Too often, debt can be overwhelming. No matter how hard you try to keep up with payments, another round of bills piles on and you feel you’ll never get free of debt.
That’s the time when you need to take a close look at your spending habits, and then decide what to do about improving them. The most obvious that need to be reduced or totally eliminated include the following five trouble=makers:
1. Smoking: If, despite all the health warnings, you’re still hooked on cigarettes, this is the time to consider breaking the habit. The average two-pack-a-day smoker spends as much as $150 a month on cigarettes. As well as improving your health by dropping the deadly habit, consider how much that money can help you get out of debt.
2. Impulse buying: We’re too often easy marks for TV ads about big cars, posh vacations and other luxuries. Of course, once hooked by the debt, we wonder why we bought the stuff. If you want to get out of debt, skip impulse buying, whether it’s for a $30 hunk of jewelry or a $30,000 gas guzzler.
3. Booze: It may not kill you as quickly as cigarettes, unless you do it while driving, but drinking can be a very costly luxury. For example, that extra mixed drink or wine with your dinner out can add $10 to your bill. Also, an evening at the local pub may cost $50. By cutting back on your boozing, you can save several hundred dollars annually that could have cut down on some of that debt, and maybe improve your health.

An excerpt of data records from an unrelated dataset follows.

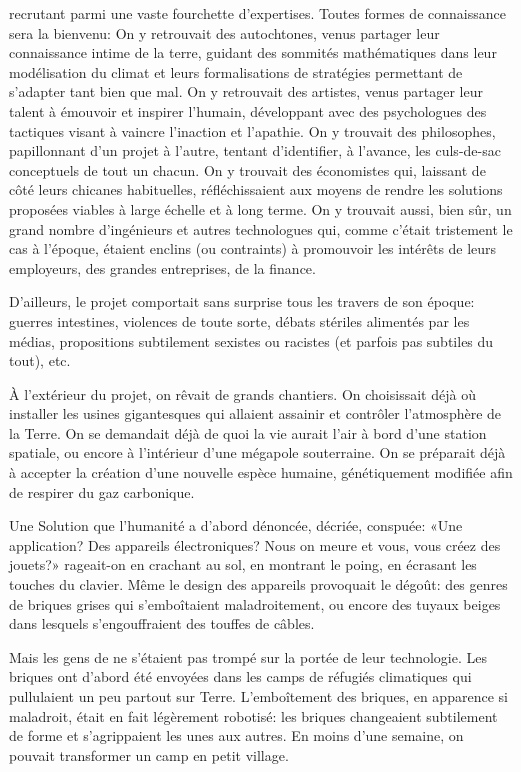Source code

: recrutant parmi une vaste fourchette d'expertises.  
Toutes formes de connaissance sera la bienvenu:
On y
retrouvait des autochtones, venus partager leur connaissance intime de la
terre, guidant des sommités mathé\-matiques dans leur modélisation du climat et
leurs formalisations de stra\-tégies permettant de s'adapter tant
bien que mal.  On y retrouvait des artistes, venus partager leur talent à
émouvoir et inspirer l'humain, développant avec des psychologues des
tactiques visant à vaincre l'in\-act\-ion et l'apathie.  On y trouvait des
philosophes, papillonnant d'un projet à l'autre, tentant d'identifier, à
l'avance, les culs-de-sac con\-cept\-uels de tout un chacun.  On y trouvait
des économistes qui, laissant de côté leurs chicanes habituelles,
réfléchissaient aux moyens de rendre les solutions proposées viables à
large échelle et à long terme.  On y trouvait aussi, bien sûr, un grand
nombre d'ingénieurs et autres technologues qui, comme c'était trist\-ement
le cas à l'époque, étaient enclins (ou contraints) à promouvoir les
intérêts de leurs employeurs, des grandes entreprises, de la finance.

D'ailleurs, le projet \nomProjet{} comportait sans surprise tous les
travers de son époque: guerres intestines, violences de toute sorte, débats
stériles alimentés par les médias, propositions
subti\-le\-ment sexistes ou racistes (et parfois pas subtiles du tout), etc.

À l'extérieur du projet, on rêvait de grands chantiers.  On choisissait
déjà où installer les usines gigantesques qui allaient assainir et
contrô\-ler l'at\-mosphère de la Terre. On se demandait déjà de quoi la vie
aurait l'air à bord d'une station spatiale, ou encore à l'intérieur d'une
mégapole souterraine. On se préparait déjà à accepter la création d'une
nouvelle espèce humaine, génétiquement modifiée afin de respirer du gaz
carbo\-nique.


Une Solution que l'humanité a d'abord dénoncée, décriée, conspuée: «Une
application? Des appareils électroniques? Nous on meure et vous, vous créez des
jouets?» rageait-on en crachant au sol, en montrant le poing, en écrasant
les touches du clavier.  Même le design des appareils provoquait le
dégoût: des genres de briques grises qui s'emboîtaient mala\-droi\-tement, ou
encore des tuyaux beiges dans lesquels s'engouffraient des touffes
de câbles.


Mais les gens de \nomProjet{} ne s'étaient pas trompé sur la portée de
leur technologie.
Les briques ont d'abord été envoyées dans les
camps de réfugiés climatiques qui pullu\-laient un peu partout sur Terre.
L'emboît\-e\-ment des briques, en apparence si maladroit,
était en fait légèrement robotisé: les briques changeaient subtilement de
forme et s'a\-grip\-paient les unes aux autres. En moins d'une semaine, on
pouvait transfor\-mer un camp en petit village.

4. Credit card: The little pieces of plastic are magic wands to many people. Just by flashing them, there will be dinners, drinks, new clothing, expensive jewelry and weeks in luxury resorts. They’re lulled into a false sense of getting something for free, until reality hits when they get the bills at the end of the month.
Then, if the credit card bills are not paid on time, the interest adds up and and debts grow higher. Reduce your debt by getting out of the habit of using your credit card too often.
5. Improve yourself: Maybe a basic reason many people never get out of debt is that they have the lazy habit of accepting mediocrity. They’re satisfied just to be employed, do the daily grind and go home. You’d have less worries about debt if you’d continually find ways to advance your career.
Find opportunities for promotions and bonuses at your current job, or look beyond for a better opportunity elsewhere. Additionally, if an advanced degree can help your career, investigate how to accomplish it. If debt is always a problem, earning more money may be the most sensible solution.
There are some bad habits that contribute to the annoying situation when people find themselves constantly in debt. In each case, with firmly applied self-control and determination to succeed, those habits can be easily eliminated.